■ Your objective
Establish how many lines in the material below include the word "Classification", then give the count alone.
══ Source records ══
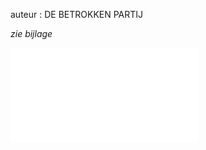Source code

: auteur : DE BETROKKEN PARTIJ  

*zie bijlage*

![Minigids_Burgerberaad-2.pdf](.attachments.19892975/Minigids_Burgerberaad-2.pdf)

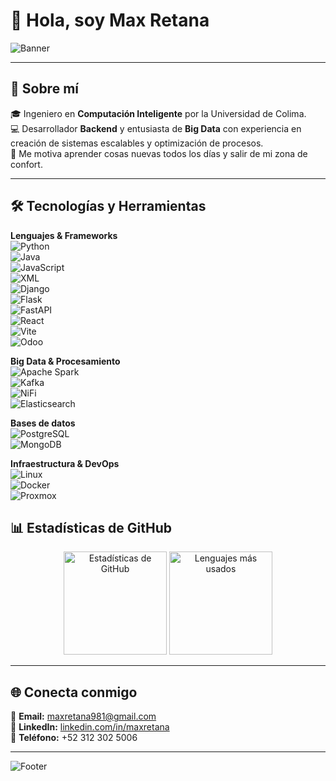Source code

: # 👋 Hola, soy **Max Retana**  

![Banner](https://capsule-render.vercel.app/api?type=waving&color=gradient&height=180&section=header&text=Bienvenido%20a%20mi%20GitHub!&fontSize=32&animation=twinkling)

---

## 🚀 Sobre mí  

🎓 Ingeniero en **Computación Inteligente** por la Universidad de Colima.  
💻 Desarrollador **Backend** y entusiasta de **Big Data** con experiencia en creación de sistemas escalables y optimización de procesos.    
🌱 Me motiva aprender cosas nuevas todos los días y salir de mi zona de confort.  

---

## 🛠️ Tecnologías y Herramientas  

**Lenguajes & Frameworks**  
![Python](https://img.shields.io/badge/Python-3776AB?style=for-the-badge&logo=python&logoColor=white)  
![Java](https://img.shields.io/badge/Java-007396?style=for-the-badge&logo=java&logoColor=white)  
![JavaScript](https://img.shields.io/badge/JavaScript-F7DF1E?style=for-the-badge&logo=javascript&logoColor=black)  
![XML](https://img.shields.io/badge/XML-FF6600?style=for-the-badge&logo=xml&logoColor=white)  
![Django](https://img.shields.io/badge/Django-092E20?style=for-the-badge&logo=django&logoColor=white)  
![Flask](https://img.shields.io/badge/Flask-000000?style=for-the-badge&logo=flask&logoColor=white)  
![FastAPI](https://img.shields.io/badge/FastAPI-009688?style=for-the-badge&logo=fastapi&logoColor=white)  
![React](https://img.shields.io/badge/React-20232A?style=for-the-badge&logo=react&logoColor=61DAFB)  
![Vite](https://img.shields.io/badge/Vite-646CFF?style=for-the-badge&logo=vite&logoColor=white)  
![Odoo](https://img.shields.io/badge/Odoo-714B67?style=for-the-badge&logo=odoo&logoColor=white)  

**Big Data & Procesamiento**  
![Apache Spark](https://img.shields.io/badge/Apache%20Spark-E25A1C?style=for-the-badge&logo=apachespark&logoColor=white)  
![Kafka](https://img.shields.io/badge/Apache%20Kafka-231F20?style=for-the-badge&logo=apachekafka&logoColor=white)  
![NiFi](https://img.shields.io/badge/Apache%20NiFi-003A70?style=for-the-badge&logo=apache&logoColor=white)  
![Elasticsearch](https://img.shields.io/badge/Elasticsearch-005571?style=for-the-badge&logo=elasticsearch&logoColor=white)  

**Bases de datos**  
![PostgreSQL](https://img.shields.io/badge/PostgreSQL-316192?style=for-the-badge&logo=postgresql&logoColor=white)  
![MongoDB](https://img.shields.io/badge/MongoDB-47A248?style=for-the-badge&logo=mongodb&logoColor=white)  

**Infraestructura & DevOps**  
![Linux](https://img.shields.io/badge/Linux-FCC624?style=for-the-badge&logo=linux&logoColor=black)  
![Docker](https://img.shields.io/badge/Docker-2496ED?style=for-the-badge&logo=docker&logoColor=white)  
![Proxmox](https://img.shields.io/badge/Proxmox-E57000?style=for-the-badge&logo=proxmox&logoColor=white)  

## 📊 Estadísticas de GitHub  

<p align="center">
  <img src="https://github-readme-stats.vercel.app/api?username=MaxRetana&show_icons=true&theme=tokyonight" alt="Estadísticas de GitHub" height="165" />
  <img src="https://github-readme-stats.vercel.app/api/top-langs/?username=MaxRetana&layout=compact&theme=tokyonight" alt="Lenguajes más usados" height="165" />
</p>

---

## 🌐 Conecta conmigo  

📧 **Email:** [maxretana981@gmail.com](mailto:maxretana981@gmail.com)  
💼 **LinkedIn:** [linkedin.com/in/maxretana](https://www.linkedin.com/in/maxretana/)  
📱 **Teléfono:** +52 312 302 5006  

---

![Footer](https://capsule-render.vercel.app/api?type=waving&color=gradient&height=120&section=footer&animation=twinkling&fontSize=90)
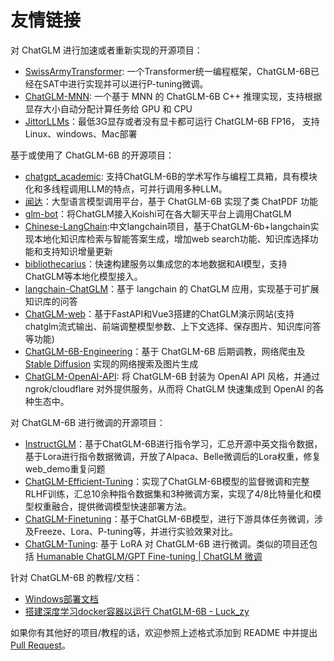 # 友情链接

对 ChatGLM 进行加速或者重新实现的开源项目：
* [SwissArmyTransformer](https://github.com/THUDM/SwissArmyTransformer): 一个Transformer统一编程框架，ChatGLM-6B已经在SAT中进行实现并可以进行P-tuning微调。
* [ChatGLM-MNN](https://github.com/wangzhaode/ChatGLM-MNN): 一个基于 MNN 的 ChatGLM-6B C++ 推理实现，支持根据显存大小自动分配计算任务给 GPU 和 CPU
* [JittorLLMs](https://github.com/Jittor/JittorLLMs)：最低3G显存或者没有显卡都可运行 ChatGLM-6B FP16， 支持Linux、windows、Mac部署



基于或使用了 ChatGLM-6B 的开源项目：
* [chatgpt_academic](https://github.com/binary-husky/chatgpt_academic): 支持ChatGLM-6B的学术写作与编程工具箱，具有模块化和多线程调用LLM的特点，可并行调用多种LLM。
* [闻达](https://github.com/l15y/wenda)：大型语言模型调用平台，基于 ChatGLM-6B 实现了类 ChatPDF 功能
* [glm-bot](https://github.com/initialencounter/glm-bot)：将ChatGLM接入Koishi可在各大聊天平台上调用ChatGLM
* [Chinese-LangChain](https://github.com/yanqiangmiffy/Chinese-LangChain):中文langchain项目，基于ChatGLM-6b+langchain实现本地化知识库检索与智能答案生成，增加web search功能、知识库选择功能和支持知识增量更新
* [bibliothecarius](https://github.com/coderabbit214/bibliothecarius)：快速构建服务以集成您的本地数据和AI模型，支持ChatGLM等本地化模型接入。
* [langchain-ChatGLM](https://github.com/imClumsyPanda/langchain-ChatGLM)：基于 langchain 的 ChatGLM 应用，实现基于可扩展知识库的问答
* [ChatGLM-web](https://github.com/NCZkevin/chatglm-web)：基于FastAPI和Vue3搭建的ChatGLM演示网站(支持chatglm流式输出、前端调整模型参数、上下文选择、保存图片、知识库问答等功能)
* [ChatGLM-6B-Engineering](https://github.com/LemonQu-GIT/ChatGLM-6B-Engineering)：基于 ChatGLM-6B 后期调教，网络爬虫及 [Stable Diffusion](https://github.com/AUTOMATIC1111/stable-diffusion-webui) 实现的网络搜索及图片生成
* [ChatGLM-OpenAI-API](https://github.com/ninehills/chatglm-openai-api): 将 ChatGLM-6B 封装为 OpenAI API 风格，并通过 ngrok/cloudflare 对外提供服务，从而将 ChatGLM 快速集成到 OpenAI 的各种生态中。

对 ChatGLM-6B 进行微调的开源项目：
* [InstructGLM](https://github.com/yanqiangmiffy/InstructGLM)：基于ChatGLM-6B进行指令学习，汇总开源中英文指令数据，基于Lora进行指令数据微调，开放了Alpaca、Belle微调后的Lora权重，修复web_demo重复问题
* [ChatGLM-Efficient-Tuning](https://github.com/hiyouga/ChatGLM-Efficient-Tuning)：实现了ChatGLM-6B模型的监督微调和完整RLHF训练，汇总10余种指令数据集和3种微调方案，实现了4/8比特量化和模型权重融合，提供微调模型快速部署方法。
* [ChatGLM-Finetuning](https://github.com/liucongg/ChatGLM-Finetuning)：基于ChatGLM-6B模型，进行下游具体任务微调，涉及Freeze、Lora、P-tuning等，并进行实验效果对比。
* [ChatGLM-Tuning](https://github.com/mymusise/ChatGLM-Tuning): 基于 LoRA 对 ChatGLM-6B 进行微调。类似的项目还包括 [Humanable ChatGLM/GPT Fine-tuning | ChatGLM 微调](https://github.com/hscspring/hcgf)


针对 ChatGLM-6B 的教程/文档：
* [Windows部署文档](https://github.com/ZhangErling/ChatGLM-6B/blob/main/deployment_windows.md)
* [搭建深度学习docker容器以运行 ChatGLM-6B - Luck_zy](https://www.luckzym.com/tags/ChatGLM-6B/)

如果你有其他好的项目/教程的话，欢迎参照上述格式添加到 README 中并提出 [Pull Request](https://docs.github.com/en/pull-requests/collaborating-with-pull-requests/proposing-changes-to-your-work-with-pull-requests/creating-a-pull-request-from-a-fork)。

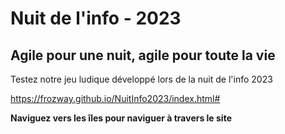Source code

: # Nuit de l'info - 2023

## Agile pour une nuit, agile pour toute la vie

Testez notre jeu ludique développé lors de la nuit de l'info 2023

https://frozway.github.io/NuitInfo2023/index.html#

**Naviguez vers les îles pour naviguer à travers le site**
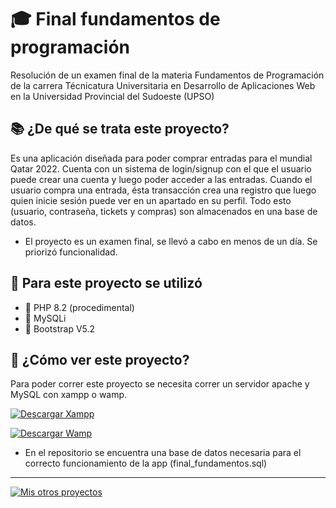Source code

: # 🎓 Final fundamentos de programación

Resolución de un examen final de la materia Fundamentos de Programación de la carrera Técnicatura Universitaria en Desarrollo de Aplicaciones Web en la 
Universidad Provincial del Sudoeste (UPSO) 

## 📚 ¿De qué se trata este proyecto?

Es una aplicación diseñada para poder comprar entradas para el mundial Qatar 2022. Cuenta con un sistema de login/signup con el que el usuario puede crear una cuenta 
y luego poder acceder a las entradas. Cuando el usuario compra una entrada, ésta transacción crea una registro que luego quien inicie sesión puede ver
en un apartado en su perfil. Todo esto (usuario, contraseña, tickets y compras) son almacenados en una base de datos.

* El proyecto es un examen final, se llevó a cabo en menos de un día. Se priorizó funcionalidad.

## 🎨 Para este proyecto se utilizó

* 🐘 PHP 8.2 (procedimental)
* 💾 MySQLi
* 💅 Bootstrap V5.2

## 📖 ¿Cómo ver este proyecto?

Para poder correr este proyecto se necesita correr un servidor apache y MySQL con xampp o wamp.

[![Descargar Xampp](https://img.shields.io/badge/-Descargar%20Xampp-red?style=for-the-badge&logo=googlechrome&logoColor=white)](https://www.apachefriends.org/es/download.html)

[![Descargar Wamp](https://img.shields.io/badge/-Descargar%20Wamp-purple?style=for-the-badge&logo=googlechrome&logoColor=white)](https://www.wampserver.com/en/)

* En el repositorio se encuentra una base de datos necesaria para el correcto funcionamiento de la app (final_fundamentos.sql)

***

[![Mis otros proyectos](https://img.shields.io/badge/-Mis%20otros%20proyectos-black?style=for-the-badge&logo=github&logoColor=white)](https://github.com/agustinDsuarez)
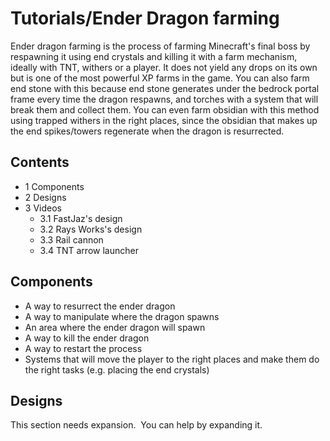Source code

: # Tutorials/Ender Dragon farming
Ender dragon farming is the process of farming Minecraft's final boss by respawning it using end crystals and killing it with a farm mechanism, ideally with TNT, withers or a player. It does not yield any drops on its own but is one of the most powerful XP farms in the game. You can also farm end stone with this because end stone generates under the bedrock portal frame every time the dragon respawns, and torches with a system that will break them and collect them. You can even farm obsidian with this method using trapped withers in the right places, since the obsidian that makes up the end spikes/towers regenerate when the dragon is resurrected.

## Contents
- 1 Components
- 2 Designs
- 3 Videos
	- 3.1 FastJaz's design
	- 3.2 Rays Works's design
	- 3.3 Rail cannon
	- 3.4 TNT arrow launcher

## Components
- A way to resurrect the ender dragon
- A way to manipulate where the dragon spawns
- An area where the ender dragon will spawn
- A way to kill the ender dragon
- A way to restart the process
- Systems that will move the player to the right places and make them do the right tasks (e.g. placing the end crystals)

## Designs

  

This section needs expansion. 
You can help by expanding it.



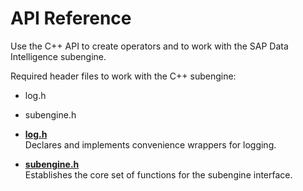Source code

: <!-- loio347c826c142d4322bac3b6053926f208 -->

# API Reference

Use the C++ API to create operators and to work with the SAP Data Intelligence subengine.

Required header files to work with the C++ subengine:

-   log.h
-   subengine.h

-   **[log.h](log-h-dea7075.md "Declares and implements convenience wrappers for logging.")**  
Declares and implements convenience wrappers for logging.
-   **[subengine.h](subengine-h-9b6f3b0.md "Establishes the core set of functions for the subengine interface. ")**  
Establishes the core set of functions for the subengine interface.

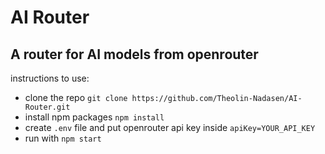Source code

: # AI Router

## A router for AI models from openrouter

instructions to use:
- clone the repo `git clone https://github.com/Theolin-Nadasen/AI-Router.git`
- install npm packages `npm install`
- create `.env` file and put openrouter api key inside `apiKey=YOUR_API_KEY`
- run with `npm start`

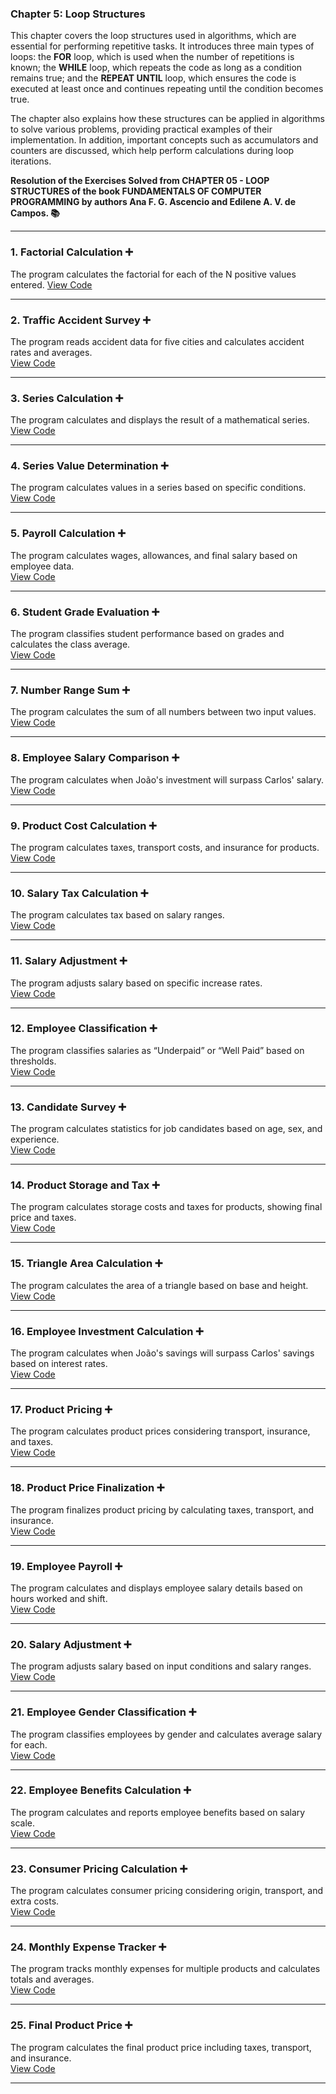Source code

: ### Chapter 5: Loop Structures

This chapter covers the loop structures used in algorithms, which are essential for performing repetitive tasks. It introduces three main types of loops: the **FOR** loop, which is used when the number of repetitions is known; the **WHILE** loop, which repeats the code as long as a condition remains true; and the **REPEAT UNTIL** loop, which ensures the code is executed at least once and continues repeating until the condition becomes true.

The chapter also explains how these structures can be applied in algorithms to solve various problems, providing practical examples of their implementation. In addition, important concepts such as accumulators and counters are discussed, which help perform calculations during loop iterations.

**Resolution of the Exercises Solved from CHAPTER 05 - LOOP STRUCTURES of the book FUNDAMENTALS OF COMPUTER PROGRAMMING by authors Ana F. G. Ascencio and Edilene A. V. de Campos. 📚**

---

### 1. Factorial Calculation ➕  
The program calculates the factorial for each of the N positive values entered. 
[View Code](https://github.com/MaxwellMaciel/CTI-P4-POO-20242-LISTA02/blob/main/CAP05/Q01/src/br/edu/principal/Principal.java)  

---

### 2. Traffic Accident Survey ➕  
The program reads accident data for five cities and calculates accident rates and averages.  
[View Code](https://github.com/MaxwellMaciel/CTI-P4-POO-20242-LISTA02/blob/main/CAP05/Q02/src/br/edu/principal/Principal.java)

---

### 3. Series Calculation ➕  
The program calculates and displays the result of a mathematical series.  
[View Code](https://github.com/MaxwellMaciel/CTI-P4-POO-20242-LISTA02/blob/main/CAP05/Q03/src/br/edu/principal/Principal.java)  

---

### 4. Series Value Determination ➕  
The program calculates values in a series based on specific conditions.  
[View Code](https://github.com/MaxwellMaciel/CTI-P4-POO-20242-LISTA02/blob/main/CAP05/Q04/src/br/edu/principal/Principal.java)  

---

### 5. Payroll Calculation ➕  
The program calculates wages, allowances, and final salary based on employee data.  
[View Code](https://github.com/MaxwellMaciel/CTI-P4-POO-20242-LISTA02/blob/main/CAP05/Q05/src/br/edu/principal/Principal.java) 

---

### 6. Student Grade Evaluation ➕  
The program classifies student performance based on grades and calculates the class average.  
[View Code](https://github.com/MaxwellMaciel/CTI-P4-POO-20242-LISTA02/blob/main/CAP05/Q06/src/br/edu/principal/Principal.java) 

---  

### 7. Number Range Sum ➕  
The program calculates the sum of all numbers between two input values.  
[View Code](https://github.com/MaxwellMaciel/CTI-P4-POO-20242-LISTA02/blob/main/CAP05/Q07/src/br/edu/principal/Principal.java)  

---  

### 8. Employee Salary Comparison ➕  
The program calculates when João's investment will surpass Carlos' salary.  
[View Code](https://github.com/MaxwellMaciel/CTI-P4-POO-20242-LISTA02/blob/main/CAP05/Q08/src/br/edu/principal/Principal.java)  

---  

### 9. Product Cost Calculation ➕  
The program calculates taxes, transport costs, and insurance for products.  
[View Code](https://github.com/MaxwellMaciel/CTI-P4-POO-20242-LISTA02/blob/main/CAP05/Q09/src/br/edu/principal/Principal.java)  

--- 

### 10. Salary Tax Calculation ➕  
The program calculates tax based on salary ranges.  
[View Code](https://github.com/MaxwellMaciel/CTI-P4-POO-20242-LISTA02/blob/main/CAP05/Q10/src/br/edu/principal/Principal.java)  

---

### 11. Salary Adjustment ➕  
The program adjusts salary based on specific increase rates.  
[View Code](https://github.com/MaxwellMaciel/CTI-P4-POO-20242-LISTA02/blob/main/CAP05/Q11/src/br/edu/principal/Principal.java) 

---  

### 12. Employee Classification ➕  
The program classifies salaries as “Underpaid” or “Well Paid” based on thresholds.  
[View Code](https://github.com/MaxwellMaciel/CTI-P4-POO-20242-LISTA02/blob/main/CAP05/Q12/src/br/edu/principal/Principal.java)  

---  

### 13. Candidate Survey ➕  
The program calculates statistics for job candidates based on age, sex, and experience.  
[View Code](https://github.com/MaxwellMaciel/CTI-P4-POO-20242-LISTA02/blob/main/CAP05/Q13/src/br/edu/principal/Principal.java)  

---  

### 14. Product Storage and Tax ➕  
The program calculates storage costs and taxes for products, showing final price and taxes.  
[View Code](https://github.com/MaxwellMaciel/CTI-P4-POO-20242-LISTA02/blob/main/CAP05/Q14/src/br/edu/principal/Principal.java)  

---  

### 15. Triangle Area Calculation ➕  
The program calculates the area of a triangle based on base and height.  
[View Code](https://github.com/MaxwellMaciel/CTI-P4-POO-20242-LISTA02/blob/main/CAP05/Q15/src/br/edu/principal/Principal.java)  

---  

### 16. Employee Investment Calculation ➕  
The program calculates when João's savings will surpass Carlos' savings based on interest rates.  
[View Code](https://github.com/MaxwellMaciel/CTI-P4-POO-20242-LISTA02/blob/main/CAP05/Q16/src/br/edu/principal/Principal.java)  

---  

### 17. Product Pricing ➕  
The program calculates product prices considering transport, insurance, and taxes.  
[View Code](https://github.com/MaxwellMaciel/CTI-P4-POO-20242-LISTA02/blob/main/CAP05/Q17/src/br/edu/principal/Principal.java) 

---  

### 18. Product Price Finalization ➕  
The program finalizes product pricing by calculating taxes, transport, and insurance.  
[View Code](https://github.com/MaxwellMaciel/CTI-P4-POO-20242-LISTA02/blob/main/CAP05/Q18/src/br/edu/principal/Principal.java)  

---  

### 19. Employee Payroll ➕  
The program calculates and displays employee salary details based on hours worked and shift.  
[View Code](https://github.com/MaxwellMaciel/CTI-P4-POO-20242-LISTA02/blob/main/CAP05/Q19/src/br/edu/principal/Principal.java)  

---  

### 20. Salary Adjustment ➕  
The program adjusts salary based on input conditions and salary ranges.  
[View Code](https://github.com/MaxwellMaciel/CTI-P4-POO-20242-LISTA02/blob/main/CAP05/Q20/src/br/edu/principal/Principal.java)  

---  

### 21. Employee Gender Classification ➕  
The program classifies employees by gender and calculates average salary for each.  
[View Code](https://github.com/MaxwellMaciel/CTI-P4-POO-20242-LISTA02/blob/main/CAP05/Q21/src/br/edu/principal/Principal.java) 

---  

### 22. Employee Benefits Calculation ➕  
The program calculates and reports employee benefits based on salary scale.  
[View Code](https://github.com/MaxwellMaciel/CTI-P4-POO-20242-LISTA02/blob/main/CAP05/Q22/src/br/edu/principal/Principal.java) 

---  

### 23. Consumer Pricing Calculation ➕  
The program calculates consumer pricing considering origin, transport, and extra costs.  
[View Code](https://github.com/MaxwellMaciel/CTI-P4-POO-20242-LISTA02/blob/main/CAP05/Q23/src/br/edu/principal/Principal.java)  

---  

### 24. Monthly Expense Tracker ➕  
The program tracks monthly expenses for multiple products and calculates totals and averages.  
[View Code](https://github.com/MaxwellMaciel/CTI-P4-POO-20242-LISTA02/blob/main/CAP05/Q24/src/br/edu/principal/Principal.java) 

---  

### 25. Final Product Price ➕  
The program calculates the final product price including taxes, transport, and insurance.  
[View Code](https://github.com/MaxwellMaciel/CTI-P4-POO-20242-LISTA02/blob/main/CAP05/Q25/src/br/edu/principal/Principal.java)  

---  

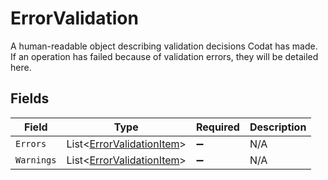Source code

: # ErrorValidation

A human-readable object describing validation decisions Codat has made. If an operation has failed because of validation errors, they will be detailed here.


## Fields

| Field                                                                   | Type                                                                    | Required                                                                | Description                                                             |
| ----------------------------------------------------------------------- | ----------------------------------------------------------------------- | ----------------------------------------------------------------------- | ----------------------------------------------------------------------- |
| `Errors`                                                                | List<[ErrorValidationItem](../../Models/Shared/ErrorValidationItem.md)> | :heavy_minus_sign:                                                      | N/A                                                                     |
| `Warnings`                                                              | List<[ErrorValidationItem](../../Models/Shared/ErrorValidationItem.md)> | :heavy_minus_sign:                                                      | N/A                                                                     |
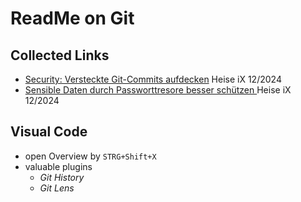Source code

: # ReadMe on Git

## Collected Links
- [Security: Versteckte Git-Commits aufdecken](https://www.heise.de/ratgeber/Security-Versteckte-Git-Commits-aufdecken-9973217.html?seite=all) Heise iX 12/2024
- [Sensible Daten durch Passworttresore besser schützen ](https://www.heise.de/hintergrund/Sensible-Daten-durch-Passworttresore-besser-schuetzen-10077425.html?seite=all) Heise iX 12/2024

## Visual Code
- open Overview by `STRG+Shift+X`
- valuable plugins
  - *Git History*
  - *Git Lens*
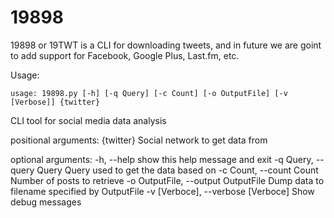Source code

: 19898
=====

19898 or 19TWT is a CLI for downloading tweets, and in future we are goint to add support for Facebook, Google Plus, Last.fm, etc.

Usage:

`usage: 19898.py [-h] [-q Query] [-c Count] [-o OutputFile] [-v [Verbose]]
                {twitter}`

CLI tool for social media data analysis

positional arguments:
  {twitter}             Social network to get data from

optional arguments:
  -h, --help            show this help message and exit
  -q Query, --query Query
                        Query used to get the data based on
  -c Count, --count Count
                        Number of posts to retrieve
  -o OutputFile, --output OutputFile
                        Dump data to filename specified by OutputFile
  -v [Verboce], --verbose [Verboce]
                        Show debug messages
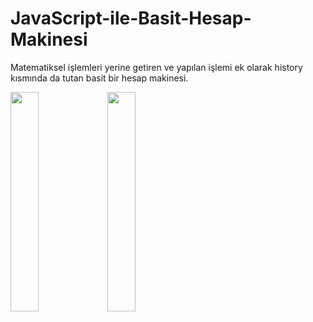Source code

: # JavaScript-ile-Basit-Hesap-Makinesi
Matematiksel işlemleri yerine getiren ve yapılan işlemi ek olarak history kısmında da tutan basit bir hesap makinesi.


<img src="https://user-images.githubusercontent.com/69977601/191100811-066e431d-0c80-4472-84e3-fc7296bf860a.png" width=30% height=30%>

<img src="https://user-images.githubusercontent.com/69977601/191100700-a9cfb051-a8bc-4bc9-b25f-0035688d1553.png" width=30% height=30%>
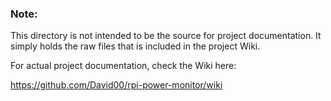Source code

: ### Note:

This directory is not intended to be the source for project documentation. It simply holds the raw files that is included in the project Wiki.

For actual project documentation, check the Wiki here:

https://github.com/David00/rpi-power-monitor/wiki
═══
■ Response for this exercise
2